Future profit and equity expectations must be laid out in detail. The incoming dentist must know how much the overhead of the practice is, the number of active patients (those who have been seen once over the last 18 months), the expectation of gross production and gross receipts over the four year period and how those factors will affect the agreement, the specified dates of buy in and buy out phases and how much control the owner will have over the practice. If there is not enough income to maintain more than one dentist initially, then future development of patient requirements of the new associate must be laid out. If the owner is to become an associate then the control requirements must be laid out sufficiently to allow for legal definitions of whether either dentist is an independent contractor or employee to apply. The tax savings of having an independent contractor relationship is significant but it is difficult legally to establish the separation of control necessary to meet this definition.

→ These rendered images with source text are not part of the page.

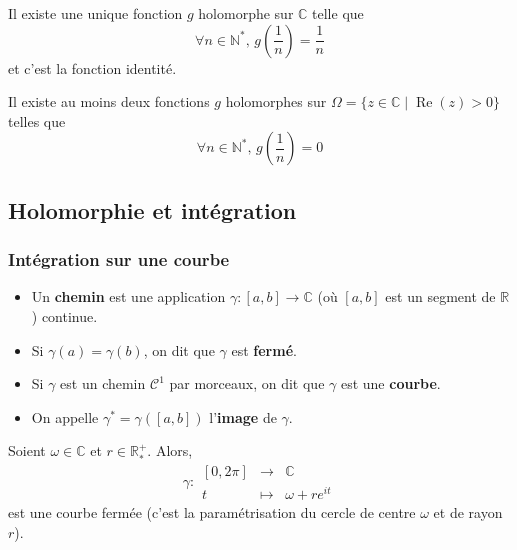 
  \begin{example}
    Il existe une unique fonction $g$ holomorphe sur $\mathbb{C}$ telle que
    \[ \forall n \in \mathbb{N}^*, \, g\left( \frac{1}{n} \right) = \frac{1}{n} \]
    et c'est la fonction identité.
  \end{example}

  \begin{cexample}
    Il existe au moins deux fonctions $g$ holomorphes sur $\Omega = \{ z \in \mathbb{C} \mid \operatorname{Re}(z) > 0 \}$ telles que
    \[ \forall n \in \mathbb{N}^*, \, g\left( \frac{1}{n} \right) = 0 \]
  \end{cexample}

  \subsection{Holomorphie et intégration}

  \subsubsection{Intégration sur une courbe}


  \begin{definition}
    \begin{itemize}
      \item Un \textbf{chemin} est une application $\gamma : [a,b] \rightarrow \mathbb{C}$ (où $[a,b]$ est un segment de $\mathbb{R}$) continue.
      \item Si $\gamma(a) = \gamma(b)$, on dit que $\gamma$ est \textbf{fermé}.
      \item Si $\gamma$ est un chemin $\mathcal{C}^1$ par morceaux, on dit que $\gamma$ est une \textbf{courbe}.
      \item On appelle $\gamma^* = \gamma([a,b])$ l'\textbf{image} de $\gamma$.
    \end{itemize}
  \end{definition}

  \begin{example}
    Soient $\omega \in \mathbb{C}$ et $r \in \mathbb{R}^+_*$. Alors,
    \[
      \gamma :
      \begin{array}{ccc}
        [0,2\pi] &\rightarrow& \mathbb{C} \\
        t &\mapsto& \omega + re^{it}
      \end{array}
    \]
    est une courbe fermée (c'est la paramétrisation du cercle de centre $\omega$ et de rayon $r$).
  \end{example}

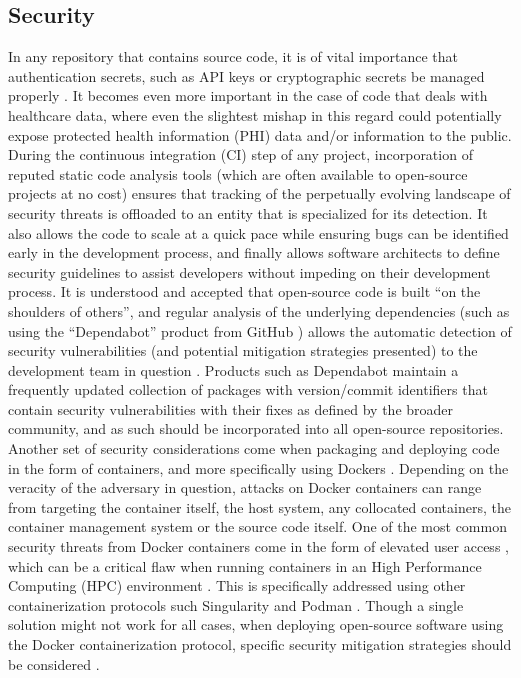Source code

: \documentclass{article}
\begin{document}
\subsection{Security}
In any repository that contains source code, it is of vital importance that authentication secrets, such as API keys or cryptographic secrets be managed properly \cite{merkel_docker_nodate}. It becomes even more important in the case of code that deals with healthcare data, where even the slightest mishap in this regard could potentially expose protected health information (PHI) data and/or information to the public. During the continuous integration (CI) step of any project, incorporation of reputed static code analysis tools \cite{louridas_static_2006, ludwig_compiling_2017} (which are often available to open-source projects at no cost) ensures that tracking of the perpetually evolving landscape of security threats is offloaded to an entity that is specialized for its detection. It also allows the code to scale at a quick pace while ensuring bugs can be identified early in the development process, and finally allows software architects to define security guidelines to assist developers without impeding on their development process.
It is understood and accepted that open-source code is built “on the shoulders of others”, and regular analysis of the underlying dependencies (such as using the “Dependabot” product from GitHub \cite{noauthor_dependabot_nodate}) allows the automatic detection of security vulnerabilities (and potential mitigation strategies presented) to the development team in question \cite{alfadel_use_2021}. Products such as Dependabot maintain a frequently updated collection of packages with version/commit identifiers that contain security vulnerabilities with their fixes as defined by the broader community, and as such should be incorporated into all open-source repositories. Another set of security considerations come when packaging and deploying code in the form of containers, and more specifically using Dockers \cite{merkel_docker_nodate}. Depending on the veracity of the adversary in question, attacks on Docker containers can range from targeting the container itself, the host system, any collocated containers, the container management system or the source code itself\cite{combe_docker_2016}. One of the most common security threats from Docker containers come in the form of elevated user access \cite{combe_docker_2016, bui_analysis_2015}, which can be a critical flaw when running containers in an High Performance Computing (HPC) environment \cite{sparks_enabling_2019, bacis_dockerpolicymodules_2015}. This is specifically addressed using other containerization protocols such Singularity \cite{kurtzer_singularity_2017} and Podman \cite{gantikow_rootless_2020}. Though a single solution might not work for all cases, when deploying open-source software using the Docker containerization protocol, specific security mitigation strategies should be considered \cite{yasrab_mitigating_2021}.
\end{document}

Access to patient records must be laid out in the agreement, with the requirement that the HIPAA patient privacy regulations are obeyed. An arrangement as to how patients are to be transferred to the incoming associate must be included. The issues of disability of either dentist must be discussed, as well as what should occur if either dentist dies during the agreement. Time out for the vacations, attendance of seminars (and who should pay for them), and other occasions when either dentist will be absent from the practice must be considered.

The negotiations between the retiring and incoming dentist should weigh the adjustment period between the two of certain costs of the practice such as the purchase of dental supplies, new equipment and renovation or changes in the office. A statement of the amount of overhead and costs such as salaries and potential raises of employees is a factor will allow for incentives for employees to be retained in the new practice. The retiring dentist must contact the lessor of the premises if there is one about the transfer of the lease arrangement to the new dentist.

The handling of collection issues must be considered, with mention of the responsibility of each dentist for accounts receivable and how to collect on those accounts. Issues of debt liability and litigation expenses must be included in initial negotiations.

A written initial agreement between the two dentists is preferable to a verbal one. That way no surprises will occur when the sale is turned over to an accountant and lawyer for finalization.